Bill gets mixed reviews. Lobbyists for city interests are counting as a success Thursday’s N.C. House passage of a bill legalizing a new method of drilling for natural gas, largely for having preserved a say in the matter for local governments. The version of the bill House members approved on a 66-43 vote for the first time calls for giving seats on a new state mining commission to representatives of city and county governments from the part of the state that’s most likely atop a major gas deposit. And both the House and N.C. Senate versions of the bill omit language from an early Senate draft that would have barred cities or counties from regulating drilling operations via zoning laws. “We were fighting, first, to make sure local governments were not totally pre-empted,” said Erin Wynia, legislative and regulatory issues manager for the N.C. League of Municipalities. “And second, we wanted a voice in writing [upcoming] rules and regulations. We felt we were able to achieve that in the bill.”

 

GENERAL

Town managers switching roles. In a musical chairs game involving Lewisville and North Wilkesboro, the towns' managers have quit their jobs and switched places.

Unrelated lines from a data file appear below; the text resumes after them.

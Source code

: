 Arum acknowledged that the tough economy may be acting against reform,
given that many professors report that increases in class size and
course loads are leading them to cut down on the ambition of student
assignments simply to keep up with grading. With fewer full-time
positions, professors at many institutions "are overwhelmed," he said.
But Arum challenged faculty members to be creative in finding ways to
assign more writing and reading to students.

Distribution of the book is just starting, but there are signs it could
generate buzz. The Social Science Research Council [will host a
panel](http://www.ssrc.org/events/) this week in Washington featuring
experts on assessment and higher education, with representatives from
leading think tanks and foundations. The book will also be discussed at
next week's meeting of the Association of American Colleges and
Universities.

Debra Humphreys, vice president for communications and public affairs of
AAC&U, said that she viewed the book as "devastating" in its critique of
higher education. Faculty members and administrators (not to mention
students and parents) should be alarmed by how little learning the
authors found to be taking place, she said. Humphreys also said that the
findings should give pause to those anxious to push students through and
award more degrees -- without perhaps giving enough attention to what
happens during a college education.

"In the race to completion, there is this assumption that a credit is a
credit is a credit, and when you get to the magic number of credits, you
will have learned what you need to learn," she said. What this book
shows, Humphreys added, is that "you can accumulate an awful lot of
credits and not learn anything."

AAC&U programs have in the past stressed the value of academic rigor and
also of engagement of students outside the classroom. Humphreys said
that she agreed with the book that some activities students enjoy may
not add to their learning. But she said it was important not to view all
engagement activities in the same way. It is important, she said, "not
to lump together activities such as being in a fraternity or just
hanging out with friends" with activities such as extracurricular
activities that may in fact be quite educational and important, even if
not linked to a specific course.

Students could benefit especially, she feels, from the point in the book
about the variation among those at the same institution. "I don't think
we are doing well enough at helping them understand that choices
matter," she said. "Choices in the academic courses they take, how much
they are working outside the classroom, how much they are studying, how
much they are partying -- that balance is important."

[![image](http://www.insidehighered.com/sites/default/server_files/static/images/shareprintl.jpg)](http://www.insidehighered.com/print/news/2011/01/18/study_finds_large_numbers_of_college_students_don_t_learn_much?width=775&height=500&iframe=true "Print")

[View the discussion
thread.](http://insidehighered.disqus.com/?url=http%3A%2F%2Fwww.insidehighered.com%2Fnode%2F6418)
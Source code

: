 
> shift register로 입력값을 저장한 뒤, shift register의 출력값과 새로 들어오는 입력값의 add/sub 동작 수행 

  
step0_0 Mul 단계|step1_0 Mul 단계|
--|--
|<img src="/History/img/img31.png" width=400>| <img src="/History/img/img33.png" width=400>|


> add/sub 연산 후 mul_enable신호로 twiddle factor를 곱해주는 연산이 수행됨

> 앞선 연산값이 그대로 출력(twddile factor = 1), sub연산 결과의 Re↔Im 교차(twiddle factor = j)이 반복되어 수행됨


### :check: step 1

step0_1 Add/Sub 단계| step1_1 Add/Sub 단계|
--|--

Cecil Wood, who retired in February as town manager of Lewisville, was named Tuesday as the interim town manager of North Wilkesboro. North Wilkesboro Town Manager Hank Perkins announced two weeks ago that his last day would be July 5. He'll start the next day as town manager of Lewisville. They'll both start work in the other's former job on July 6.

 

STATE BUDGET

Budget deal: Some money for schools, none for eugenics victims. House Speaker Thom Tillis and Senate President Pro Temp Phil Berger outlined the $20.2 billion budget deal that legislative leaders inked late Tuesday during a news conference Wednesday morning.  Lawmakers haven't released copies of the budget to the public, but Berger and Tillis said that it included a 1.2 percent raise for state employees and public school teachers. The new budget plan will take effect July 1 if it becomes law.